▶ **Exercise aim**
Please copy every line from the records below that contains the string "unsigned".
Segment Start: Working data
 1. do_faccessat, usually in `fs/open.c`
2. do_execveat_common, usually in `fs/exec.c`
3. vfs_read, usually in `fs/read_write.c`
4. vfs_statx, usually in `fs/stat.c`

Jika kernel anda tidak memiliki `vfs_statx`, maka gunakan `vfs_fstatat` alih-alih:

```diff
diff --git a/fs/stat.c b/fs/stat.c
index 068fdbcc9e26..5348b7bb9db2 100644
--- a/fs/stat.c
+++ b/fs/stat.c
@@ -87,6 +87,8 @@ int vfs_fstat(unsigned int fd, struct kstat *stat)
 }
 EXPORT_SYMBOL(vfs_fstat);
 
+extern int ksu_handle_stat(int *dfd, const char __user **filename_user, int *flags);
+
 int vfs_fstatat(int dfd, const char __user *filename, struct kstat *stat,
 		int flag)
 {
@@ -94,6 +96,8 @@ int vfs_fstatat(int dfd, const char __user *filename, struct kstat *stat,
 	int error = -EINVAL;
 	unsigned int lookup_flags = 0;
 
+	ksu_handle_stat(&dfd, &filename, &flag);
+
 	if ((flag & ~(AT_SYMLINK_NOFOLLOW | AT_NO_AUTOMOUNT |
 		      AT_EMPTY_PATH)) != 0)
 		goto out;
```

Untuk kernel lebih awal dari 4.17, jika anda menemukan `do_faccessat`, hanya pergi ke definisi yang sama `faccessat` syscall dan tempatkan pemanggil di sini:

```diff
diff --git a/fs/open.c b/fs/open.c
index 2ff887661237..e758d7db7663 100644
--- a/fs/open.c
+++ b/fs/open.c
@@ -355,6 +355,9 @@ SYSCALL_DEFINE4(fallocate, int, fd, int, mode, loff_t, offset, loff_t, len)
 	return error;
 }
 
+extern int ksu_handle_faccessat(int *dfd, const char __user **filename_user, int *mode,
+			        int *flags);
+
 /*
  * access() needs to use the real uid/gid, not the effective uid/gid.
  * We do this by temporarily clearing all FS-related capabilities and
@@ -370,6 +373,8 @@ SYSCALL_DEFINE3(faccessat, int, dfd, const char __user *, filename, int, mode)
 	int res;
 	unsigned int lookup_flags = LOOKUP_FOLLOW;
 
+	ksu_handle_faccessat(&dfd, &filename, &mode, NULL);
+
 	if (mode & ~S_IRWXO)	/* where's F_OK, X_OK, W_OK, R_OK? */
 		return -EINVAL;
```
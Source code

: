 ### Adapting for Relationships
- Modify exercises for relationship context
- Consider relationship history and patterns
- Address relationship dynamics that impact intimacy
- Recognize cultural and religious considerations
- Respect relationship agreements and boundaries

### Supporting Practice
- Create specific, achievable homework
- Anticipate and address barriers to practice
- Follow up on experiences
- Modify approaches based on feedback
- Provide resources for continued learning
Segment End: Working data
▶ **Expected output**
@@ -87,6 +87,8 @@ int vfs_fstat(unsigned int fd, struct kstat *stat)
 	unsigned int lookup_flags = 0;
 	unsigned int lookup_flags = LOOKUP_FOLLOW;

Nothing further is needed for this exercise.